I shared in a post a few months back about history is not always online or in books. What we must remember as we go forever forward with digital history is that the information in a book or on a website was once neither. It takes an individual or a group of individuals to record our history into books or onto a website. This is about one such individual.
The history keeper is what I will call him for the sake of this story. The history keeper crossed my path when he ask if he could order some plain white crosses. Now selling plain crosses is something I don’t normally do. I completed his order and didn’t give it another thought. When he reached out and wanted to order more plain white crosses I immediately thought “why”? .”what does he do with them”? When I pressed for an answer he shared his story with me.

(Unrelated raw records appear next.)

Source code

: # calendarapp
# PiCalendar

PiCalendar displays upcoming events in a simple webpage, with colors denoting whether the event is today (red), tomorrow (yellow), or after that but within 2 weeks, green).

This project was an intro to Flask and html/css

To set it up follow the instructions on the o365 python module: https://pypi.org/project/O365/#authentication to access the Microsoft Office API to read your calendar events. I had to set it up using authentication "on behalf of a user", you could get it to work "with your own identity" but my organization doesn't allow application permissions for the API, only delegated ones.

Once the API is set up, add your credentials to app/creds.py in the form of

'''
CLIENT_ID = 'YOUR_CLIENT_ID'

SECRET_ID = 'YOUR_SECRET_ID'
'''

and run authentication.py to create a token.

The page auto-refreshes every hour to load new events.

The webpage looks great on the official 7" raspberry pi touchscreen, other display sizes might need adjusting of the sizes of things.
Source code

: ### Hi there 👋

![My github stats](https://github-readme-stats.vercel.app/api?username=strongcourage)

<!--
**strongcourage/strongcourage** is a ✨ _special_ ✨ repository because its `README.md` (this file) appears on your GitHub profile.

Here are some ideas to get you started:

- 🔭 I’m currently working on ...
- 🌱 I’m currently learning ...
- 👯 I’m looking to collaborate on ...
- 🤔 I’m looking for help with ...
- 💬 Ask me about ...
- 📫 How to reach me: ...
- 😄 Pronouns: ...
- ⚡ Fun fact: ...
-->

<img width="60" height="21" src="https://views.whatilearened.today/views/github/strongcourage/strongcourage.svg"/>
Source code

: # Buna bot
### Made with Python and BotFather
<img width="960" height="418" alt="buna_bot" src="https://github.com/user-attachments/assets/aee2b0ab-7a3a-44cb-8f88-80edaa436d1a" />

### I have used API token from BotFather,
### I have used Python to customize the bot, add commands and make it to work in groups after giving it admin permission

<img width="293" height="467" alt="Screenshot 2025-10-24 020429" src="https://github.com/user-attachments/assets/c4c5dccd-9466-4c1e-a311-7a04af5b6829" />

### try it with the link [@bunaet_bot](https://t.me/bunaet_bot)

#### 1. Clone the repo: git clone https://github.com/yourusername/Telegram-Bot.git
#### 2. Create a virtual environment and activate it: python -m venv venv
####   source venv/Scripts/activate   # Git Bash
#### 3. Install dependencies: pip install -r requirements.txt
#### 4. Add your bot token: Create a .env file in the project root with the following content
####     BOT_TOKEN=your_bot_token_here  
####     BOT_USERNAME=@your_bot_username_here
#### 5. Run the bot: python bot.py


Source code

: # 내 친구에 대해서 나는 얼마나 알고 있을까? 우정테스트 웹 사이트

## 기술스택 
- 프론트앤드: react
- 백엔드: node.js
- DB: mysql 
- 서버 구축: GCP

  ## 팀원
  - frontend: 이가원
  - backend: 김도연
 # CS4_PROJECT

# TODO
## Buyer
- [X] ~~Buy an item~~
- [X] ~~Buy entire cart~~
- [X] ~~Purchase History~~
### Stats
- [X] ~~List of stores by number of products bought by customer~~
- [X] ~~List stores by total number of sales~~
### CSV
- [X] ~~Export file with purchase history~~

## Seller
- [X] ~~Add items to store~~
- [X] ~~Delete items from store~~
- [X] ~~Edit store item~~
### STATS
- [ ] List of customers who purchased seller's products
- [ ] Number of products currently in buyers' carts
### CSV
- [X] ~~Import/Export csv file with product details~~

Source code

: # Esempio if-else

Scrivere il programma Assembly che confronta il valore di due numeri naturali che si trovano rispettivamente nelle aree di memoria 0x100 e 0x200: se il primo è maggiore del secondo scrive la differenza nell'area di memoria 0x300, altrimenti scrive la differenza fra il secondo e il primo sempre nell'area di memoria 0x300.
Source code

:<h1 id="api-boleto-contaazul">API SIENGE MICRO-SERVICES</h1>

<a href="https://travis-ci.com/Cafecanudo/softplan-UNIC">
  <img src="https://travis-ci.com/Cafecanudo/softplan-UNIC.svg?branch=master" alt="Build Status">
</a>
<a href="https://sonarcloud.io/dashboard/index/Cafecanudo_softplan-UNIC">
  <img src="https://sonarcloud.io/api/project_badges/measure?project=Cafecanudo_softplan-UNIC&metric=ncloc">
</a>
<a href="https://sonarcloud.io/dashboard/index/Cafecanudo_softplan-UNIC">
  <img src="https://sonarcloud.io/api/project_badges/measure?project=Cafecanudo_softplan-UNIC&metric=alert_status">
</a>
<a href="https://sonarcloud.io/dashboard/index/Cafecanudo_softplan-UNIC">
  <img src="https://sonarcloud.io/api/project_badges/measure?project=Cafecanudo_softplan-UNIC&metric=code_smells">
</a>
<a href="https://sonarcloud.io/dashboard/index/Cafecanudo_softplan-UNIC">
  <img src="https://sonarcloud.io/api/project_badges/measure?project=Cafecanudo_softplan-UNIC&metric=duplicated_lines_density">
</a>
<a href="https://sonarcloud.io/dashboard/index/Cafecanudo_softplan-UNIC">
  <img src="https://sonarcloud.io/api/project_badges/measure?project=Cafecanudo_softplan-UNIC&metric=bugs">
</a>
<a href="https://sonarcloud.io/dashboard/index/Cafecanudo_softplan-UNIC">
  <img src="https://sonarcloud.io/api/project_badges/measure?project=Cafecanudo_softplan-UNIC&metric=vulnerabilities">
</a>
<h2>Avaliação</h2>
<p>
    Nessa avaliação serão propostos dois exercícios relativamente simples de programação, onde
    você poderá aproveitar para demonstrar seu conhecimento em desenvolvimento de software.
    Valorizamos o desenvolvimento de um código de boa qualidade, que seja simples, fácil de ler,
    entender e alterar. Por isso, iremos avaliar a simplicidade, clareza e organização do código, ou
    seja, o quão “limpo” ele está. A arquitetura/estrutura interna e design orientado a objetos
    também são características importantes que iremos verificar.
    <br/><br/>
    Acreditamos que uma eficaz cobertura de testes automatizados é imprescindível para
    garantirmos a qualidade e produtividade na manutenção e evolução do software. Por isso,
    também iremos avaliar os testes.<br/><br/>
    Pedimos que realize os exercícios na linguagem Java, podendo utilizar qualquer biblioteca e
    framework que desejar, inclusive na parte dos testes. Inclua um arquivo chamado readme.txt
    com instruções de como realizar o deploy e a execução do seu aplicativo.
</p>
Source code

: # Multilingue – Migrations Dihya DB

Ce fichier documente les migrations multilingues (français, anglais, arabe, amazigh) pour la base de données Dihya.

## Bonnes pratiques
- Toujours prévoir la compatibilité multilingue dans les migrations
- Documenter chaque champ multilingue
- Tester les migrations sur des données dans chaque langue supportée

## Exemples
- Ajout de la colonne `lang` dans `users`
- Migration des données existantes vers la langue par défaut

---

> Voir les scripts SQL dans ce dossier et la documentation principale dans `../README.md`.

His property is located in Smalltown USA. On his property was a cemetery that had all but disappeared. How does an entire cemetery disappear?
It could be….. previous owners thought that the cemetery was a waste of land and used it for pasture.
It could be …….previous owners did not want the responsibility of a cemetery.
It could be …….previous owners did not want their property ruined by curiosity seekers or teens looking to have a perfect Halloween party.
When the history keeper found one , and only one, of the original headstones from the cemetery he too made a choice about the property. He placed the headstone back onto the cemetery site.
This is not where the story ends .
After placing the marker back on the cemetery site he groomed the entire area, planted trees, and purchased plain white crosses to put in the ground with each indentation he discovered. As this restoration continued he bought more crosses for six more indentations discovered in the earth.
The history keeper has no idea who Ann Pringle was, why she and her baby were buried there. He does not know the names of the others buried there. What he does know is taking a moment in time to preserve history is important. It is also the reason that somewhere in the future ,on a website , or in written word, this story will be told.